Erika Piancastelli (born June 20, 1996) is an Italian-American professional softball catcher. She plays international softball for Italy and competed in the 2020 Summer Olympics. Born in Italy, Piancastelli eventually went to play college softball at McNeese State, where she holds multiple career records.

She is the Southland Conference leader in RBIs, home runs, doubles, slugging percentage and walks, and achieved a rare feat as the four-time conference Player of The Year. She is one of the elite NCAA Division I softball hitters to amass a .400 batting average, 200 RBI, 75 home runs and an .800 slugging career. She played in the inaugural season of Athletes Unlimited Softball league.

Early life and education
Born in Modena, Italy, Piancastelli moved to Carlsbad, California with her family at age five. Her mother is Loredana Auletta, an Italian softball player who competed as a catcher and third baseman on Italy's 2000 Summer Olympic team. Erika graduated from Carlsbad High School in 2014. She attended McNeese State University in Lake Charles, Louisiana. With the McNeese State Cowgirls softball team, she debuted on February 6, 2015 in a win against Florida Gulf Coast, with a 2/4 performance with a double and a RBI. She would earn conference Freshman and Player of The Year accolades and was recognized Third Team All-American by the National Fastpitch Coaches Association after leading the team in hits, average, RBIs, home runs, doubles and slugging, the homers were a new school record and her hits and average career bests. On March 6, Piancastelli hit two home runs to drive in a career-best 5 RBIs against the Sam Houston State Bearkats.

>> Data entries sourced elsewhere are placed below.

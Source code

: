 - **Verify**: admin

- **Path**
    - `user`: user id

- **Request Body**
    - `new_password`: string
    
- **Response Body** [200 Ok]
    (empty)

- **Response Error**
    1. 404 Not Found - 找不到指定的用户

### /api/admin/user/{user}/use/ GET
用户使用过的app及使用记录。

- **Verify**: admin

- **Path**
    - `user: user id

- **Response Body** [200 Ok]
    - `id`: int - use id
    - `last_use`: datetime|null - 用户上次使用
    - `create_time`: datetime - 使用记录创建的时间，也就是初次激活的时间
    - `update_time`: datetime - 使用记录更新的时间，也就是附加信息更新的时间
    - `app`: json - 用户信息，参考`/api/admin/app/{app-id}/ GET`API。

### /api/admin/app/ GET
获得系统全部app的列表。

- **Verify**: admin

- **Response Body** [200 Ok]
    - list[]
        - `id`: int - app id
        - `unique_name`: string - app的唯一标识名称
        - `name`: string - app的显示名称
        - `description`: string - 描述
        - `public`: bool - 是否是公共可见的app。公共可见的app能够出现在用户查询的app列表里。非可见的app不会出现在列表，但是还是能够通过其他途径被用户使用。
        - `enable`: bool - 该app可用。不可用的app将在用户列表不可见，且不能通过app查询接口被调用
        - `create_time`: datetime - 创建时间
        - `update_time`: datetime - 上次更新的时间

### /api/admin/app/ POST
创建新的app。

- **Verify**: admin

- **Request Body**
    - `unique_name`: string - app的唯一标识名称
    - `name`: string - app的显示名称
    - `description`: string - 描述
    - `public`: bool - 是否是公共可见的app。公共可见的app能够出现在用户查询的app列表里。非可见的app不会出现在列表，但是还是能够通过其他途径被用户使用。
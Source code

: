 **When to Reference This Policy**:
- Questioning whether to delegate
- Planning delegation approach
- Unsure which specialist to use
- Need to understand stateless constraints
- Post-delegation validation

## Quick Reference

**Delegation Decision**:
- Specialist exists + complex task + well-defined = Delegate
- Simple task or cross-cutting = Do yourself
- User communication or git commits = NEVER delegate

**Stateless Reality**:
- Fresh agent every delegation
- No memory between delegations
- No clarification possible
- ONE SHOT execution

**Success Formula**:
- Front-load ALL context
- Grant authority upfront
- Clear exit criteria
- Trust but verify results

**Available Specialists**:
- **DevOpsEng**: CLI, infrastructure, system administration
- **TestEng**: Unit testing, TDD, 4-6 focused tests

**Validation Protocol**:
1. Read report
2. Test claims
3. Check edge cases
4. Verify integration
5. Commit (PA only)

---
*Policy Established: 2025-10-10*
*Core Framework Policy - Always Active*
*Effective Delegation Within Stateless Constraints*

In her sophomore campaign, Piancastelli earned her second conference and NFCA honors. She broke the school records for home runs, slugging and walks, all career highs, the latter stat also set the conference standard. Beginning on March 3–18, the cowgirl went on an 11-consecutive-game hit streak batting: .469 (15/32) with 18 RBIs, 6 home runs, four doubles, 6 walks and slugging 1.687%. Later, she would set a single game McNeese record with 5 walks on April 16, in a defeat of the Northwestern State Demons. She would achieve a second single-game highlight for hits with a perfect day at the plate on May 13 against the Lamar Cardinals, with a 4/4 performance.

As a junior, she earned her third Player of The Year for the Southland and set a career best with 26 stolen bases. Piancastelli joined an elite club by collecting her 50th career home run in only her third year on April 21 vs. the Lamar Cardinals, striking off pitcher Amie Cisneros for an eventual victory. For a final year, Piancastelli was awarded her fourth and last Player of The Year honor. She set her last records with career-best RBIs and doubles. On April 27, Piancastelli tallied her 200th career RBI in a 5–0 win over the Stephen F. Austin Lumberjacks, hitting a solo home run in the first inning.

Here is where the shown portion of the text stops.